Transmission electron microscopes (TEMs) are powerful analytical tools for investigating very small structures. TEMs can show all the structures of a tissue and compartmentalisation of mutually exclusive regions of cells by membrane-enclosed organelles.
Transmitting a beam of electrons through a specimen captures very fine details thousands of times smaller than those seen in a light microscope. This allows the molecular machinery of cells from atomic details to the cellular context and beyond to be studied and understood. This complements light microscopy where fluorescent tags display proteins confined to compartments in living cells, but give no glimpse of the underlying ultrastructure.
Electron microscopes operate at vacuum so biological samples must be prepared in a specific way. This can involve negative staining of viruses and proteins, chemical fixation, dehydration, embedding and cutting (~70nm) thin sections of tissue. In each case, electron dense heavy-metal stains provide contrast.
Although well established in biological research, specimen preparation often introduces processing artefacts (perturbations to structure), so when possible cryo electron microscopy techniques are preferable.
Example of use
TEM is used to support human pathology and to address key biological, physical and chemical scientific questions.
It can be used to investigate:
- Internal cellular architecture – cellular pathology
- Cell-to-cell interactions
- Relationships of cells with extracellular materials
- Nanobiology, nanomedicine – tissue engineering
- Structure of molecules – protein assembly
- Drug delivery (eg liposomes, coated nanoparticles)
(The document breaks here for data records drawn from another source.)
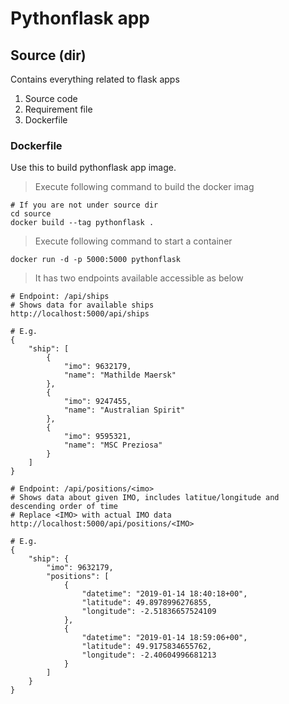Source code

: # Pythonflask app

## Source (dir)
Contains everything related to flask apps
1. Source code
2. Requirement file
3. Dockerfile

### Dockerfile
Use this to build pythonflask app image. 
> Execute following command to build the docker imag
```
# If you are not under source dir
cd source
docker build --tag pythonflask .
```

> Execute following command to start a container
```
docker run -d -p 5000:5000 pythonflask
```

> It has two endpoints available accessible as below

```
# Endpoint: /api/ships
# Shows data for available ships
http://localhost:5000/api/ships

# E.g.
{
    "ship": [
        {
            "imo": 9632179,
            "name": "Mathilde Maersk"
        },
        {
            "imo": 9247455,
            "name": "Australian Spirit"
        },
        {
            "imo": 9595321,
            "name": "MSC Preziosa"
        }
    ]
}
```

```
# Endpoint: /api/positions/<imo>
# Shows data about given IMO, includes latitue/longitude and descending order of time
# Replace <IMO> with actual IMO data
http://localhost:5000/api/positions/<IMO>

# E.g.
{
    "ship": {
        "imo": 9632179,
        "positions": [
            {
                "datetime": "2019-01-14 18:40:18+00",
                "latitude": 49.8978996276855,
                "longitude": -2.51836657524109
            },
            {
                "datetime": "2019-01-14 18:59:06+00",
                "latitude": 49.9175834655762,
                "longitude": -2.40604996681213
            }
        ]
    }
}
```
- Gene transfer technology (eg virus)
At the centre we have used TEM to:
- investigate how nanoparticles can be delivered across the blood–brain barrier to direct drugs to specific brain regions
- assess cell viability of alginate-encapsulated human hepatocytes as an alternative for intraperitoneal transplantation in cases of acute liver failure
- characterise synthesised nanoparticles that will be used to remineralise teeth damaged by prolonged consumption of sugary food and drinks
- investigate mitochondrial dysfunction in a variety of pathologies such as heart failure, Huntington’s disease, Parkinson’s disease and amyotrophic lateral sclerosis
- JEOL JEM 1400Plus
- JEOL JEM F200
(Inner hair cell ribbon synapses in cochlear tissue)
TEM allows the resolution of subtle phenotypic differences within samples. (In collaboration with Steel.)
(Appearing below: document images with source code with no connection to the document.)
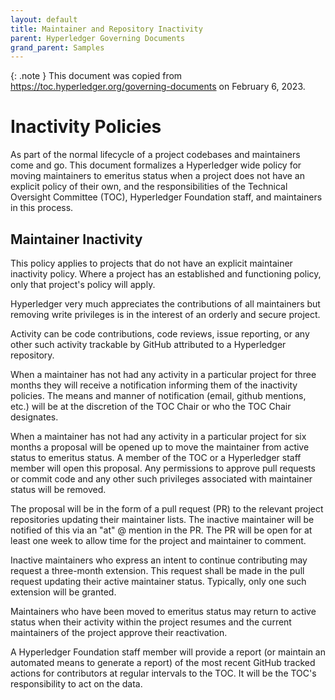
 ```yaml
---
layout: default
title: Maintainer and Repository Inactivity
parent: Hyperledger Governing Documents
grand_parent: Samples
---
```

[//]: # (SPDX-License-Identifier: CC-BY-4.0)

{: .note }
This document was copied from https://toc.hyperledger.org/governing-documents on February 6, 2023.

# Inactivity Policies

As part of the normal lifecycle of a project codebases and maintainers come and go. This document formalizes a Hyperledger wide policy for moving maintainers to emeritus status when a project does not have an explicit policy of their own, and the responsibilities of the Technical Oversight Committee (TOC), Hyperledger Foundation staff, and maintainers in this process.

## Maintainer Inactivity

This policy applies to projects that do not have an explicit maintainer inactivity policy. Where a project has an established and functioning policy, only that project's policy will apply.

Hyperledger very much appreciates the contributions of all maintainers but removing write privileges is in the interest of an orderly and secure project.

Activity can be code contributions, code reviews, issue reporting, or any other such activity trackable by GitHub attributed to a Hyperledger repository.

When a maintainer has not had any activity in a particular project for three months they will receive a notification informing them of the inactivity policies. The means and manner of notification (email, github mentions, etc.) will be at the discretion of the TOC Chair or who the TOC Chair designates. 

When a maintainer has not had any activity in a particular project for six months a proposal will be opened up to move the maintainer from active status to emeritus status. A member of the TOC or a Hyperledger staff member will open this proposal. Any permissions to approve pull requests or commit code and any other such privileges associated with maintainer status will be removed.

The proposal will be in the form of a pull request (PR) to the relevant project repositories updating their maintainer lists. The inactive maintainer will be notified of this via an "at" @ mention in the PR. The PR will be open for at least one week to allow time for the project and maintainer to comment.

Inactive maintainers who express an intent to continue contributing may request a three-month extension. This request shall be made in the pull request updating their active maintainer status. Typically, only one such extension will be granted.

Maintainers who have been moved to emeritus status may return to active status when their activity within the project resumes and the current maintainers of the project approve their reactivation.

A Hyperledger Foundation staff member will provide a report (or maintain an automated means to generate a report) of the most recent GitHub tracked actions for contributors at regular intervals to the TOC.  It will be the TOC's responsibility to act on the data.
(Negatively stained exosomes)
TEM is used to characterise a nanovesicle preparation from cell culture supernatants of mesenchymal stem cells and assess the quality of the preparation method. (In collaboration with Filippi.)
TEM is a powerful tool in the diagnosis of renal pathologies. In this case the sample was studied in relation to membraneous glomerulonephritis. (In collaboration with Guys and St Thomas’s NHS Foundation Trust.)